Autodom, which supplies components to the companies as well as to Toyota and Jayco, has shut the doors of its South Australian and Victorian plants for “an indefinite period”.
Managers at Autodom told staff they would almost certainly be out of a job.
The car part maker’s shutdown follows the collapse earlier this year of APV Automotive. Both businesses faced similar pressures and we look at the five key challenges the car components industry faces.
1. Low volume
Fewer cars are being manufactured in Australia with the automotive industry halving its build rates in less than four years.
Autodom chief executive Calvin Stead said in a statement yesterday that he was disappointed by the lack of support from key industry players.
“Our company is constrained by high fixed costs that cannot easily be aligned to the pace of the current volume reduction in the local car manufacturing sector,” he said.
“We need time and assistance to recognise ourselves and structurally change the direction in which we are headed.”
2. Strong Australian dollar
Richard Reilly, chief executive at the Federation of Automotive Products Manufacturers, told SmartCompany the strong Australian dollar was making things tough for the sector.
“The dollar is at historical highs, which is making imported vehicles cheaper for the consumer so they are more competitive,” he says.
The strong dollar also hits those parts manufacturers who are trying to export.
3. Keen overseas competition
The sector is facing keen competition from overseas manufacturers in good news for consumers but bad news for the local industry.
“There is a huge range with 64 brands, and the consumer has a wonderful choice and Australian made vehicles are a small part of that. We only make 14% of the cars sold in Australia every year,” says Reilly.
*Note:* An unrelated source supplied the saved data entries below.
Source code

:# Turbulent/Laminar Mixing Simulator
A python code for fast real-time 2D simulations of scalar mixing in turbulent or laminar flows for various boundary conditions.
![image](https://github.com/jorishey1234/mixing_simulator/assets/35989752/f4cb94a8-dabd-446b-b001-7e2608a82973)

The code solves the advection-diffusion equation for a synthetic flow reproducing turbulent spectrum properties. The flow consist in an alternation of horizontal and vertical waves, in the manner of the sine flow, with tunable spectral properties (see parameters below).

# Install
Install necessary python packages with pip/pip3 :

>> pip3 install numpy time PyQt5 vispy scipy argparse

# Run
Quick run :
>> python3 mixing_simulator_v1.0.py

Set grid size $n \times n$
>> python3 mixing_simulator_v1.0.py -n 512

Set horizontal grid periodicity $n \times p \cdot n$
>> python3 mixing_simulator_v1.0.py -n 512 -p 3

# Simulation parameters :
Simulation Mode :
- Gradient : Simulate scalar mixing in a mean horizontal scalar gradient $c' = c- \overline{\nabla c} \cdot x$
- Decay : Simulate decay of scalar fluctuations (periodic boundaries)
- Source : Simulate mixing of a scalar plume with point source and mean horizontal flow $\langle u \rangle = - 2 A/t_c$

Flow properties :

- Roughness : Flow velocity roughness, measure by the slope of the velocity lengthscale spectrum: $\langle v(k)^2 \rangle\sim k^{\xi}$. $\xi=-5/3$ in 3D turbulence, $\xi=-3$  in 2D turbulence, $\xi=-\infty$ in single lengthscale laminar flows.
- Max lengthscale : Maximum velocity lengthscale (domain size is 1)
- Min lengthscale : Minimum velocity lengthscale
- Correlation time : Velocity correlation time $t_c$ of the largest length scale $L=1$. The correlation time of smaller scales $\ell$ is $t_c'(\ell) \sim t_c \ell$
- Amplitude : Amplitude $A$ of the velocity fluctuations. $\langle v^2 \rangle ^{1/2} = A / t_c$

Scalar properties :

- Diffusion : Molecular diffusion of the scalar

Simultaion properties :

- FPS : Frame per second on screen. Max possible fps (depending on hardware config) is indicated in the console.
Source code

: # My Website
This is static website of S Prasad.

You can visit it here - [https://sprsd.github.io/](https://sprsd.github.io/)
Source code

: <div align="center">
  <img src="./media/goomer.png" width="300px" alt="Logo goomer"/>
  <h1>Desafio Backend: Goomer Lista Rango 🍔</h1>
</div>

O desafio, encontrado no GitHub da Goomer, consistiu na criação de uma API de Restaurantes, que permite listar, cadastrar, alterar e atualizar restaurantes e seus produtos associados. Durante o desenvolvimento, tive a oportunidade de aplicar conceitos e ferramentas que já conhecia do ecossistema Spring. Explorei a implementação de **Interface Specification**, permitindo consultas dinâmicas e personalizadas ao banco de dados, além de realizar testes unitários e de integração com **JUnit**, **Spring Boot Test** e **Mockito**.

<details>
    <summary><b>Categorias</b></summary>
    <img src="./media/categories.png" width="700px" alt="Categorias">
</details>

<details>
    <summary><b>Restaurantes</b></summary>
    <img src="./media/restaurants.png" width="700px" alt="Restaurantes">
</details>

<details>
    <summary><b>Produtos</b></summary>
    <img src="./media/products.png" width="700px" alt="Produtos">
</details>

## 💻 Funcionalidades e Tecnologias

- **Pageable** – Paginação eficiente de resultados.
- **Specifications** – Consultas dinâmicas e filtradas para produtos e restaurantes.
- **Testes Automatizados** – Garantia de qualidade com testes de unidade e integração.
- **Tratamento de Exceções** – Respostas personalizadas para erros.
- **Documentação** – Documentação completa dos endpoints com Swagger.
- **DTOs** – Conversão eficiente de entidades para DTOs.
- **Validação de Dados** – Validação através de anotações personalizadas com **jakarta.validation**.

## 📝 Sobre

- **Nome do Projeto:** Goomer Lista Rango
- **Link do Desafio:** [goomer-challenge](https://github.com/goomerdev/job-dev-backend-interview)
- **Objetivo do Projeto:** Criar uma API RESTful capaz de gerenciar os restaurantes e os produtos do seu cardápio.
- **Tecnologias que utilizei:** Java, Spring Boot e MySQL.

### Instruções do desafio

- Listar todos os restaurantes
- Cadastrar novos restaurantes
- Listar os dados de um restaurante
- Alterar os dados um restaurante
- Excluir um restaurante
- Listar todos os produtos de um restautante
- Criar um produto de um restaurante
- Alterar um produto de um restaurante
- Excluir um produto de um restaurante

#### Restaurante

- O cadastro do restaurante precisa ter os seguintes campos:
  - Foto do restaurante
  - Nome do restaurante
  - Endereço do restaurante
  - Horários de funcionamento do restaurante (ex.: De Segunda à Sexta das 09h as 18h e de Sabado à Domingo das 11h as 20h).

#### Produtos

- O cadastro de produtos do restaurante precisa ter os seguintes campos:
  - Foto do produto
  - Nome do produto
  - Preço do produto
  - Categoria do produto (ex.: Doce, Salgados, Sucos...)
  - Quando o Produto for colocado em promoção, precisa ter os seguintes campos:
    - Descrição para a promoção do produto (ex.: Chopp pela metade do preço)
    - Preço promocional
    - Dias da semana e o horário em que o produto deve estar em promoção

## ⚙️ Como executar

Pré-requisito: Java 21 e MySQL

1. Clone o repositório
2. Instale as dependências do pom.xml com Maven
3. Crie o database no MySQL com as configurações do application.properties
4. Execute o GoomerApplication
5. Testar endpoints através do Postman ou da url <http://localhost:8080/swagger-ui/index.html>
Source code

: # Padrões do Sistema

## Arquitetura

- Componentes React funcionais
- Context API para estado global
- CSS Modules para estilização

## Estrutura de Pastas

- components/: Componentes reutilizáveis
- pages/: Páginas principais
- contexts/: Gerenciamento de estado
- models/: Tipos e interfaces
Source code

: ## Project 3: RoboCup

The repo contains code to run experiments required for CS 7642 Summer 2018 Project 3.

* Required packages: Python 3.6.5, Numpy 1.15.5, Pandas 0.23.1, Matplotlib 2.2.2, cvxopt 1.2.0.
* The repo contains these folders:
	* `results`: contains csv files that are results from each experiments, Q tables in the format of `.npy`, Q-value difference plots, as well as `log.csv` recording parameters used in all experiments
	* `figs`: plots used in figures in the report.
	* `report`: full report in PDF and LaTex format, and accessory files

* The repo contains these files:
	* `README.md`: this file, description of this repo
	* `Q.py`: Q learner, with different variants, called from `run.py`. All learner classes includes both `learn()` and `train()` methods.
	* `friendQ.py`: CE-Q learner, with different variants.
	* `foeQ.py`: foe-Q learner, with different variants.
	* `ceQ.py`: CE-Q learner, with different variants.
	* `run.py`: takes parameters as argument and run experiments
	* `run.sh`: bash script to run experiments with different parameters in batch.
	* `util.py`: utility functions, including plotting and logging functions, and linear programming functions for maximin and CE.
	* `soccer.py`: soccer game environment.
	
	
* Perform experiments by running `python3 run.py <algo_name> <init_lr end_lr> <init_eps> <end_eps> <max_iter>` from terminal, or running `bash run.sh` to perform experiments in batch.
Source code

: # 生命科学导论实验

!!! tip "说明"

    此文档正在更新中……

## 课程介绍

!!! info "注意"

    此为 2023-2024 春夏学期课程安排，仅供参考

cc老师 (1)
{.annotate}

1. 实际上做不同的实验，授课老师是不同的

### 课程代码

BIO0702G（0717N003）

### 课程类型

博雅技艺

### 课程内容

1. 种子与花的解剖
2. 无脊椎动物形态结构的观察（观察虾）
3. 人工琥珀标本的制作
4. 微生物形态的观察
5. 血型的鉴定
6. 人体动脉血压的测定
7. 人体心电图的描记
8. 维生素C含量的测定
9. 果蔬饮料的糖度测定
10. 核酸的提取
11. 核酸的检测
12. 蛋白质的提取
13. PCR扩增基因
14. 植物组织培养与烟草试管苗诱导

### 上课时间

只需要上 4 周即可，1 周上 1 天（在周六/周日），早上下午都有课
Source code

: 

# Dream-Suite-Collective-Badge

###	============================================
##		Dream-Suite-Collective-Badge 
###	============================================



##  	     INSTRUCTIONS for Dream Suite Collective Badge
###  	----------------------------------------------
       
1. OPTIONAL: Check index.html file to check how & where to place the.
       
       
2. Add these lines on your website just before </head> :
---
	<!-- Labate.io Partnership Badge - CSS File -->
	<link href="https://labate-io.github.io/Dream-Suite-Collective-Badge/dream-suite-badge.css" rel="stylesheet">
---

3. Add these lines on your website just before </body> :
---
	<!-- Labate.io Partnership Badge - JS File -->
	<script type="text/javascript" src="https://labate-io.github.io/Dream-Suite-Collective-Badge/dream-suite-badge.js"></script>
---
4. High cost of redundancies
The high cost of redundancy payouts was cited as a key reason behind the collapse of APV Automotive although it is unclear yet whether this issue impacted on Autodom.
The average negotiated redundancy payout at APV automotive was 45 weeks. However, some employees were owed a maximum cap of 100 weeks’ wages.
Industrial relations lawyer Andrew Douglas told SmartCompany manufacturing generally had a cap of 20 weeks for redundancy payments and APV Manufacturing was not alone in being crippled by high redundancy payment requirements.
“These businesses are left in a position just to fold and don’t have the cash reserves to pay out redundancies,” Douglas said.
5. Government packages haven’t kicked in yet
Autodom’s plight comes despite the $35 million assistance package launched by federal and state governments in August known as the Automotive New Markets Initiative.
Reilly says the package, which aims to help suppliers diversify into new markets and new products, is “only in its infancy” with no grants announced yet.
“It is a great initiative but it hasn’t had any impact yet,” he says.